Thank you for your suggestion, I will use FIELD_PREP() instead in next version.

>
>> + writel(val, drw_pmu->cfg_base + reg);
>> +}
>> +
>> +static void ali_drw_pmu_disable_counter(struct perf_event *event)
>> +{
>> + u32 val, reg;
>> + struct ali_drw_pmu *drw_pmu = to_ali_drw_pmu(event->pmu);
>> + int counter = event->hw.idx;
>> +
>> + reg = ALI_DRW_PMU_EVENT_SELn(counter);
>> + val = readl(drw_pmu->cfg_base + reg);
>> + val &= ~(1 << ALI_DRW_PMCOM_CNT_EN_OFFSET(counter));
>> + val &= ~(0x3F << ALI_DRW_PMCOM_CNT_EVENT_OFFSET(counter));
>
> Use GENMASK() for that mask and maybe #define it got give it a name.

Will fix in next version.
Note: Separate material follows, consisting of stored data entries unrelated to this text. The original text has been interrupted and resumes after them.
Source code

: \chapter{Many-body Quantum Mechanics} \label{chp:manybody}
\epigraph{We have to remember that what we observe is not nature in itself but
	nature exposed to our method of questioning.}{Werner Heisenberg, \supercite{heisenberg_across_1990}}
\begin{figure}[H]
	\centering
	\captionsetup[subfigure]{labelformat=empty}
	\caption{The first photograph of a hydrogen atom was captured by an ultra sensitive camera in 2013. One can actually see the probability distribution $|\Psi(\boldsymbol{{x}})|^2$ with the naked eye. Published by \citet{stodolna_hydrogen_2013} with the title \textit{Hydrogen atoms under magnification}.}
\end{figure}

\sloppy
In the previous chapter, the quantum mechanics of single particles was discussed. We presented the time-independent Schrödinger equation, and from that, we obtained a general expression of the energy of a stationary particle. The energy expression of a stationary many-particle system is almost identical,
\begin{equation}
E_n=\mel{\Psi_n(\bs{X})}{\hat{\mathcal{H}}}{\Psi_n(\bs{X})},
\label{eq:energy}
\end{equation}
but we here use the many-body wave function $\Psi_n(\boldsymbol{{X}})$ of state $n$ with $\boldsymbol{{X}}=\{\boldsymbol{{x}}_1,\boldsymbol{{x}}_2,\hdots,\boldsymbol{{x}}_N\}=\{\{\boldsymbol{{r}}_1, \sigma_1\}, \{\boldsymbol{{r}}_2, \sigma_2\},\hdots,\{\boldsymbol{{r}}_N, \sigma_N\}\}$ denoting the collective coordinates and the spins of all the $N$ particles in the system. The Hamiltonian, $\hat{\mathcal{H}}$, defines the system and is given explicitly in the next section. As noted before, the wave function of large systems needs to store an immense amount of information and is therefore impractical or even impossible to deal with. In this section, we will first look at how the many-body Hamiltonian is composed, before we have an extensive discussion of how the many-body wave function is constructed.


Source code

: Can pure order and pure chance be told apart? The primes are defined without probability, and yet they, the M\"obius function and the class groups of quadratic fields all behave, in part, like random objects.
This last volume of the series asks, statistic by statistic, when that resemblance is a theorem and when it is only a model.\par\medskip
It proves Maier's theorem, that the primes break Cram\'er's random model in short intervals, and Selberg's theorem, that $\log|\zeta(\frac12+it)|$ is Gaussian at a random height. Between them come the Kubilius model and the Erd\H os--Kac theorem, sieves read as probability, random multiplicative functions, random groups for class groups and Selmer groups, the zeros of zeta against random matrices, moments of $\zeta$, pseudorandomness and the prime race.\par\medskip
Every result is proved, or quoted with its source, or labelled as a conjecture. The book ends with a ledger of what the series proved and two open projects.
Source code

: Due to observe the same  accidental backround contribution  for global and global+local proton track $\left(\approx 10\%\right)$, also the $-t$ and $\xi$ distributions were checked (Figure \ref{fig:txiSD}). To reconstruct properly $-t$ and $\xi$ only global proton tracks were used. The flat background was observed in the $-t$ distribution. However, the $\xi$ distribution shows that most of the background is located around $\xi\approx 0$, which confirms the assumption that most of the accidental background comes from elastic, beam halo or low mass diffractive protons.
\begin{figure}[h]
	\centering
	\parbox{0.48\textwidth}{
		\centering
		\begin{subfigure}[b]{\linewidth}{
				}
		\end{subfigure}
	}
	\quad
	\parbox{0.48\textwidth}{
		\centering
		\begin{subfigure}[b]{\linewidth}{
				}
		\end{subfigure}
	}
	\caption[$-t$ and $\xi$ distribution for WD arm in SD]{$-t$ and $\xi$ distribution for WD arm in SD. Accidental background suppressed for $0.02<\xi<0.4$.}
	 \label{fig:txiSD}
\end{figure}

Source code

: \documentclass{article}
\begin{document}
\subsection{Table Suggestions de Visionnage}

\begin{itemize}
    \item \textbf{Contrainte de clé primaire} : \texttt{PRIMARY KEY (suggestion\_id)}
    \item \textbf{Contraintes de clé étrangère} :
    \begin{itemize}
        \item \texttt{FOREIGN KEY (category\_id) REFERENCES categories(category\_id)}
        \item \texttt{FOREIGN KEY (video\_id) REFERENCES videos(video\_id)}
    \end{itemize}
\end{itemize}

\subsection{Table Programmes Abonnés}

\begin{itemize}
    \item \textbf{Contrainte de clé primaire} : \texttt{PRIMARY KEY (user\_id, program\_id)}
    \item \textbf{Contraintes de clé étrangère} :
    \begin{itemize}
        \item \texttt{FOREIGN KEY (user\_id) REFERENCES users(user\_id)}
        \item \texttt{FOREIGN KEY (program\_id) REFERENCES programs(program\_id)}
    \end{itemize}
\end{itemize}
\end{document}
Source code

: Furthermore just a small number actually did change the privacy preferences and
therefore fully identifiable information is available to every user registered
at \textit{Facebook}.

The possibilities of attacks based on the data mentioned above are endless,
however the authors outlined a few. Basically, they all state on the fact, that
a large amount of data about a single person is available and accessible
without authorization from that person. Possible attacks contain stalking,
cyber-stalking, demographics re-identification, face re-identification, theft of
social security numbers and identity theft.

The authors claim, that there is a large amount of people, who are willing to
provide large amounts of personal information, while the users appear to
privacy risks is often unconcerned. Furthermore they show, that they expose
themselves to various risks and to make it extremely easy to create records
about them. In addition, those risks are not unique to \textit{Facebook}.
Thank you.

>> +
>> + writel(val, drw_pmu->cfg_base + reg);
>> +}
>> +
>> +static irqreturn_t ali_drw_pmu_isr(int irq_num, void *data)
>> +{
>> + struct ali_drw_pmu_irq *irq = data;
>> + struct ali_drw_pmu *drw_pmu;
>> + irqreturn_t ret = IRQ_NONE;
>> +
>> + rcu_read_lock();
>> + list_for_each_entry_rcu(drw_pmu, &irq->pmus_node, pmus_node) {
>
> As mentioned below, I'm not clear this is actually worthwhile vs
> just relying on IRQF_SHARED and registering each PMU separately.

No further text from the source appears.